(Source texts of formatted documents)
********
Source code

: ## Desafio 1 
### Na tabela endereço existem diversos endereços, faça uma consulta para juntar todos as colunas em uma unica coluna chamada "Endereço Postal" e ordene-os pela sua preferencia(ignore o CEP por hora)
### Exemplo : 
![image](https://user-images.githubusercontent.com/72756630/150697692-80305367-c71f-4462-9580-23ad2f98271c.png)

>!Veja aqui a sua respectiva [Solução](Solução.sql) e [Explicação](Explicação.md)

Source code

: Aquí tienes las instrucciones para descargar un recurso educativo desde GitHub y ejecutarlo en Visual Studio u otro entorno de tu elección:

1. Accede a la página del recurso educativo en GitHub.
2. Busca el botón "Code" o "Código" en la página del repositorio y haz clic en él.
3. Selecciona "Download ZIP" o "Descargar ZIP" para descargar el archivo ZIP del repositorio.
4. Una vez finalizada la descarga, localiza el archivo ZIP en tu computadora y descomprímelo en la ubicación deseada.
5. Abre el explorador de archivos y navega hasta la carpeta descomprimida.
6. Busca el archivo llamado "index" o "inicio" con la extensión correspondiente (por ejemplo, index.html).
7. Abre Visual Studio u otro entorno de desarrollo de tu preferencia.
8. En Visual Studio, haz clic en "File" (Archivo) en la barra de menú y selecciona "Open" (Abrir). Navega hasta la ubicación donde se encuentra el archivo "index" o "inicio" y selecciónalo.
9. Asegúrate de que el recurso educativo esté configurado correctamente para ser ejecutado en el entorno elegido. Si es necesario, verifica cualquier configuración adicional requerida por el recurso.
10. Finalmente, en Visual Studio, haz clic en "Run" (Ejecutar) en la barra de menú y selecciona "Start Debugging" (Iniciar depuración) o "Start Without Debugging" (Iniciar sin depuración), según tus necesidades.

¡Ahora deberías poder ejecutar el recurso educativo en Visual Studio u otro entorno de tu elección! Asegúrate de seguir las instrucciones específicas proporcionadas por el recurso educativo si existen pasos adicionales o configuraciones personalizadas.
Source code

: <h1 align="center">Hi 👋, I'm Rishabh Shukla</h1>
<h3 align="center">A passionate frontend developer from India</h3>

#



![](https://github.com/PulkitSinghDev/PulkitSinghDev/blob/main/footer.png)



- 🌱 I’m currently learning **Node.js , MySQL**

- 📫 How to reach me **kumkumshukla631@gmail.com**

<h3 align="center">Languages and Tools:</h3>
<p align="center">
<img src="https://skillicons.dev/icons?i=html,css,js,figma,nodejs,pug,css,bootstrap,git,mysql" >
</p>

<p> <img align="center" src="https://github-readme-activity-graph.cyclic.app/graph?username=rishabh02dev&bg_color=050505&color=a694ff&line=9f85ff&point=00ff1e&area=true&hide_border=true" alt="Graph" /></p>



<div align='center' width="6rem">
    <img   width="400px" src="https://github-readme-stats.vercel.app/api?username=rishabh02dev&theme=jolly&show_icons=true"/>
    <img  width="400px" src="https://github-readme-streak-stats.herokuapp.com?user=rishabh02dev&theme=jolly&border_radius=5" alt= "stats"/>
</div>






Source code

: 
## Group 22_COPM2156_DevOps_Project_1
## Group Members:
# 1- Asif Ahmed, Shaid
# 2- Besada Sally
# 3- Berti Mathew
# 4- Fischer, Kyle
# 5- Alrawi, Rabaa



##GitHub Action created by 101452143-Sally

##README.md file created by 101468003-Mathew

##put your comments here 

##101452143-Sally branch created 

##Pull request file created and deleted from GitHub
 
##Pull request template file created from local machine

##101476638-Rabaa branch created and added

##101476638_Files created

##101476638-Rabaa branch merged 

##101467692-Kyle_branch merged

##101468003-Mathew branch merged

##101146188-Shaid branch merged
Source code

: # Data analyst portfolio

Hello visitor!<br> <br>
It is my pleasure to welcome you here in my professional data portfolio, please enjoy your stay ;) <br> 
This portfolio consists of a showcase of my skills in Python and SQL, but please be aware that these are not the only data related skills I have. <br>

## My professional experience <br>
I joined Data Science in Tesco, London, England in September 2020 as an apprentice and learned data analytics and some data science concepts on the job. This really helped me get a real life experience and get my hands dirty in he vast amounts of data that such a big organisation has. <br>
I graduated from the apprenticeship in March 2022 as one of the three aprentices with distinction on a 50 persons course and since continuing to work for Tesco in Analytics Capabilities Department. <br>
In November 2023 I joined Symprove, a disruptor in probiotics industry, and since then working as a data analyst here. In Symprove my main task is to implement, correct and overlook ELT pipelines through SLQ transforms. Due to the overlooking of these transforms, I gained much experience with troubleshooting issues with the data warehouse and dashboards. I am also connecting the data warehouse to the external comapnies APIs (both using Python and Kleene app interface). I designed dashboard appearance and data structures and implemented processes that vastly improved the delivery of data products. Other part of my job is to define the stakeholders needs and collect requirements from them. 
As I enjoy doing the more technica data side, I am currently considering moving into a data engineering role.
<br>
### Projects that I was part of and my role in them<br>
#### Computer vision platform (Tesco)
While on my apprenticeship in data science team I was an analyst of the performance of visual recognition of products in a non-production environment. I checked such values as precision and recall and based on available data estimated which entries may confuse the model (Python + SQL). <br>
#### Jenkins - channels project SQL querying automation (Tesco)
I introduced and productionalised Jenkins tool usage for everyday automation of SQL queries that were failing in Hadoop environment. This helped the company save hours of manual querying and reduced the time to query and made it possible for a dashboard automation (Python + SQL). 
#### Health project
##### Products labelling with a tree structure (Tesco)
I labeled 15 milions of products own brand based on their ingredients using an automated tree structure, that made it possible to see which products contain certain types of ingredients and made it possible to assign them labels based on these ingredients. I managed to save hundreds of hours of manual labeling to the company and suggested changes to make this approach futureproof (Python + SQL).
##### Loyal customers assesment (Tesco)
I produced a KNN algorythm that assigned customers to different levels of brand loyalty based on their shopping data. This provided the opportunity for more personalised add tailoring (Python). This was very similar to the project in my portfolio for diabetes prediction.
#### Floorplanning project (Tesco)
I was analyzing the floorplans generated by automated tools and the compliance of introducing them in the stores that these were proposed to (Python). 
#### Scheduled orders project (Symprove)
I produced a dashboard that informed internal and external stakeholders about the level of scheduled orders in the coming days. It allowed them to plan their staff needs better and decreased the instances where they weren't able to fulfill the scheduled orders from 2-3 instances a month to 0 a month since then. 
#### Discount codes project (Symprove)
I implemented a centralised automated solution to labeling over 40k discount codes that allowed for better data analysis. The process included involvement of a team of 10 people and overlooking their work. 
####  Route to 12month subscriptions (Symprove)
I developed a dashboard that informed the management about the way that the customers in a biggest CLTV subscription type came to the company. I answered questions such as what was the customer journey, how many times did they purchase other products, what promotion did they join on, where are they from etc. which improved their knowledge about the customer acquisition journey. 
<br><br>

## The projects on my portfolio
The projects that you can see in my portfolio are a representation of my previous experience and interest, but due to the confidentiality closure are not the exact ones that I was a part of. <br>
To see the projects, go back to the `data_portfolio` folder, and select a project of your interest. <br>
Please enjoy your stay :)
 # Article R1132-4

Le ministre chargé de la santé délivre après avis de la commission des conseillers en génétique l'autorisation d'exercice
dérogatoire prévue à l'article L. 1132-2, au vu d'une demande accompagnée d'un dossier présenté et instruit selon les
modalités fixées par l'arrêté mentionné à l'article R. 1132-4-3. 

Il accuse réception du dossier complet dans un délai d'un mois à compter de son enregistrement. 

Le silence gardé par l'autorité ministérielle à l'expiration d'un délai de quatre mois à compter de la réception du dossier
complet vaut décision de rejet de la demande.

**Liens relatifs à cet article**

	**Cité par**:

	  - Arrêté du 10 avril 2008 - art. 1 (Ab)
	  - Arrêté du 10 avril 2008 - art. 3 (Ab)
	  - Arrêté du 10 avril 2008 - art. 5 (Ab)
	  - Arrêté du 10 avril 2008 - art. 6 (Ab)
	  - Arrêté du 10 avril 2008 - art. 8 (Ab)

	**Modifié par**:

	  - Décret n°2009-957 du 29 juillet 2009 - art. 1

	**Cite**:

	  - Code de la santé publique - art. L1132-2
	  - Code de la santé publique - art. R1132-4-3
********
Task details —
Retype only the lines above between the line with "#### Jenkins - channels" and the line with "I implemented a", counting those two lines as well, and keep every character as it is.

Result of this exercise —
#### Jenkins - channels project SQL querying automation (Tesco)
I introduced and productionalised Jenkins tool usage for everyday automation of SQL queries that were failing in Hadoop environment. This helped the company save hours of manual querying and reduced the time to query and made it possible for a dashboard automation (Python + SQL). 
#### Health project
##### Products labelling with a tree structure (Tesco)
I labeled 15 milions of products own brand based on their ingredients using an automated tree structure, that made it possible to see which products contain certain types of ingredients and made it possible to assign them labels based on these ingredients. I managed to save hundreds of hours of manual labeling to the company and suggested changes to make this approach futureproof (Python + SQL).
##### Loyal customers assesment (Tesco)
I produced a KNN algorythm that assigned customers to different levels of brand loyalty based on their shopping data. This provided the opportunity for more personalised add tailoring (Python). This was very similar to the project in my portfolio for diabetes prediction.
#### Floorplanning project (Tesco)
I was analyzing the floorplans generated by automated tools and the compliance of introducing them in the stores that these were proposed to (Python). 
#### Scheduled orders project (Symprove)
I produced a dashboard that informed internal and external stakeholders about the level of scheduled orders in the coming days. It allowed them to plan their staff needs better and decreased the instances where they weren't able to fulfill the scheduled orders from 2-3 instances a month to 0 a month since then. 
#### Discount codes project (Symprove)
I implemented a centralised automated solution to labeling over 40k discount codes that allowed for better data analysis. The process included involvement of a team of 10 people and overlooking their work. 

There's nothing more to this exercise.